Kristal dan Platina Habis
Foda Prima memang masih bertahan, namun tim unggulan seperti Kristal FC dan Platina Anugerah, sudah habis sebelum mencapai puncak.
Penulis: Sipri Seko | Editor: Sipri Seko
Demokrat Cup yang saat ini sedang berlangsung di Stadion Oepoi, terus menghadirkan kejutan. Dua tim asal Hotel Kristal, Kristal FC dan Kristal Emerald gagal melenggang ke semifinal. Menegangkan dan penuh perjuangan berat. Kristal yang bertabur bintang tak mampu menahan laju Ine Rie yang memiliki skuad pas-pasan. Dan, Asri Nio menjadi pembunuh Kristal FC setelah golnya di penghujung pertandingan membuat Ine Rie menang 2-1.
Asri Nio dkk hampir pasti akan bisa melaju ke babak final. Pasalnya, mereka akan melawan tim pendatang baru Universitas PGRI FC. PGRI sendiri lolos setelah menang 3-2 atas Pegadaian FC. Di atas kertas, kalau mereka tampil konsisten, seharusnya mereka bisa memenangkan permainan.

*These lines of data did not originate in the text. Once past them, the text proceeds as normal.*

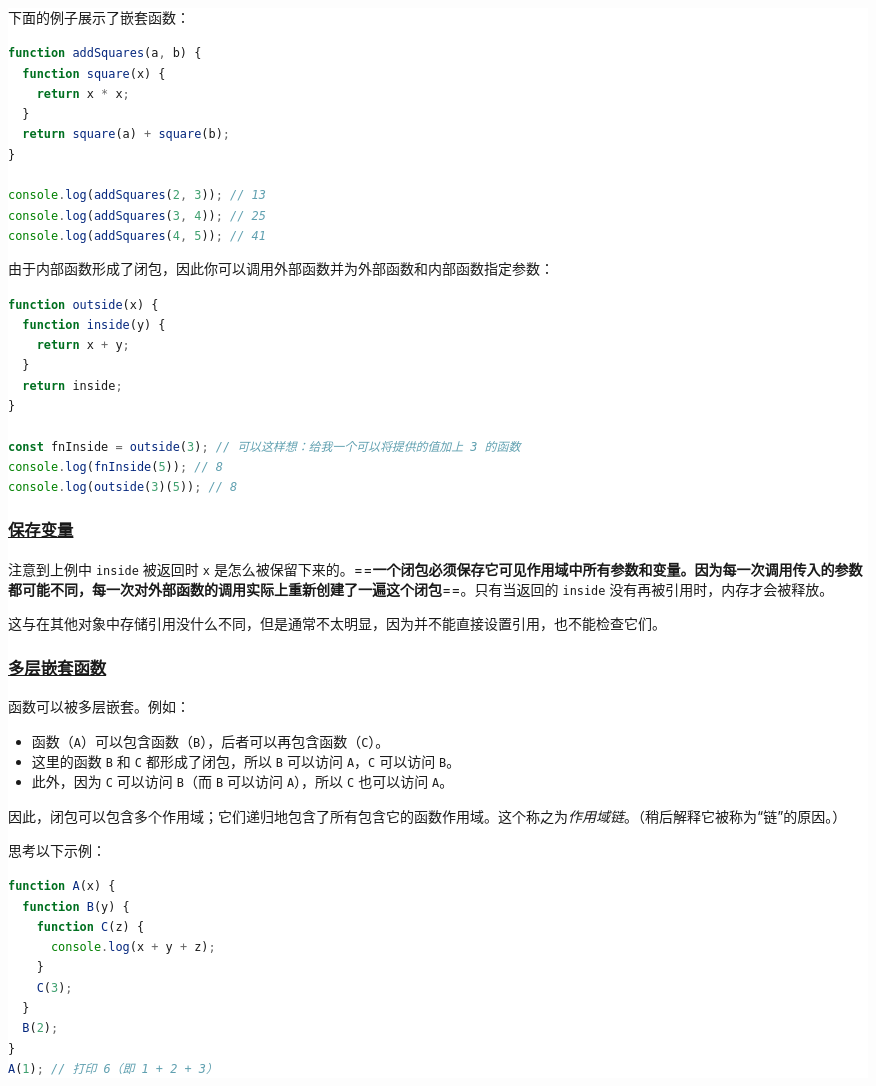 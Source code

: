 下面的例子展示了嵌套函数：

```js
function addSquares(a, b) {
  function square(x) {
    return x * x;
  }
  return square(a) + square(b);
}

console.log(addSquares(2, 3)); // 13
console.log(addSquares(3, 4)); // 25
console.log(addSquares(4, 5)); // 41
```

由于内部函数形成了闭包，因此你可以调用外部函数并为外部函数和内部函数指定参数：

```js
function outside(x) {
  function inside(y) {
    return x + y;
  }
  return inside;
}

const fnInside = outside(3); // 可以这样想：给我一个可以将提供的值加上 3 的函数
console.log(fnInside(5)); // 8
console.log(outside(3)(5)); // 8
```

### [保存变量](https://developer.mozilla.org/zh-CN/docs/Web/JavaScript/Guide/Functions#保存变量)

注意到上例中 `inside` 被返回时 `x` 是怎么被保留下来的。==**一个闭包必须保存它可见作用域中所有参数和变量。因为每一次调用传入的参数都可能不同，每一次对外部函数的调用实际上重新创建了一遍这个闭包**==。只有当返回的 `inside` 没有再被引用时，内存才会被释放。

这与在其他对象中存储引用没什么不同，但是通常不太明显，因为并不能直接设置引用，也不能检查它们。

### [多层嵌套函数](https://developer.mozilla.org/zh-CN/docs/Web/JavaScript/Guide/Functions#多层嵌套函数)

函数可以被多层嵌套。例如：

- 函数（`A`）可以包含函数（`B`），后者可以再包含函数（`C`）。
- 这里的函数 `B` 和 `C` 都形成了闭包，所以 `B` 可以访问 `A`，`C` 可以访问 `B`。
- 此外，因为 `C` 可以访问 `B`（而 `B` 可以访问 `A`），所以 `C` 也可以访问 `A`。

因此，闭包可以包含多个作用域；它们递归地包含了所有包含它的函数作用域。这个称之为*作用域链*。（稍后解释它被称为“链”的原因。）

思考以下示例：

```js
function A(x) {
  function B(y) {
    function C(z) {
      console.log(x + y + z);
    }
    C(3);
  }
  B(2);
}
A(1); // 打印 6（即 1 + 2 + 3）
```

Harapan pelatih Kristal FC, Michael PS sempat mencuat ketika sang yunior, Kristal Emerald tampil menjanjikan di babak awal saat bertemu Foda Prima. Foda Prima yang bermaterikan pemain-pemain asal Bandung, Jawa Barat ditambah beberapa pemain terbaik Kota Kupang nyaris dibuat mati kutu oleh Mulyadi dkk.
Sayangnya, mereka memiliki stamina yang tidak bagus. Kesulitan untuk melakukan rotasi akibat keterbatasan materi pemain, membuat stamina mereka cepat terkuras akibat bermain dalam tempo yang tinggi. Kondisi ini berhasil dimanfaatkan oleh Foda Prima sehingga memenangkan permainan dengan skore 3-1.
Foda Prima akan melawan Tidar B di semifinal. Tidar B melaju meski tanpa diperkuat bintangnya, Ical Falendra. Melawan Platina Anugerah, permainan berlangsung menarik dan tegang. Platina, kalau saja mampu memanfaatkan kelebihannya kualitas pemainnya dengan terus melakukan rotasi, seharusnya bisa meraih kemenangan. Dentox dan Bendot yang buntu dan tak berkutik karena ditempel ketat, terus dibiarkan bermain. Padahal di bangku cadangan masih ada Ardi Ora, Nover Ndoen dan Ngurah yang kualitasnya tak beda jauh.
Dan, Tidar B pun memaksa Platina Anugerah untuk menentukan pemenang lewat adu penalti setelah di waktu normal tak ada yang mampu mencetak gol. Dan, GOR Flobamora pun bergemuruh setelah ratusan suporter Tidar B merayakan kemenangan adu penalti itu. Skore 6-5, sudah cukup bagi Tidar B untuk bertemu Foda Prima di semifinal, petang ini, Jumat (20/4/2012).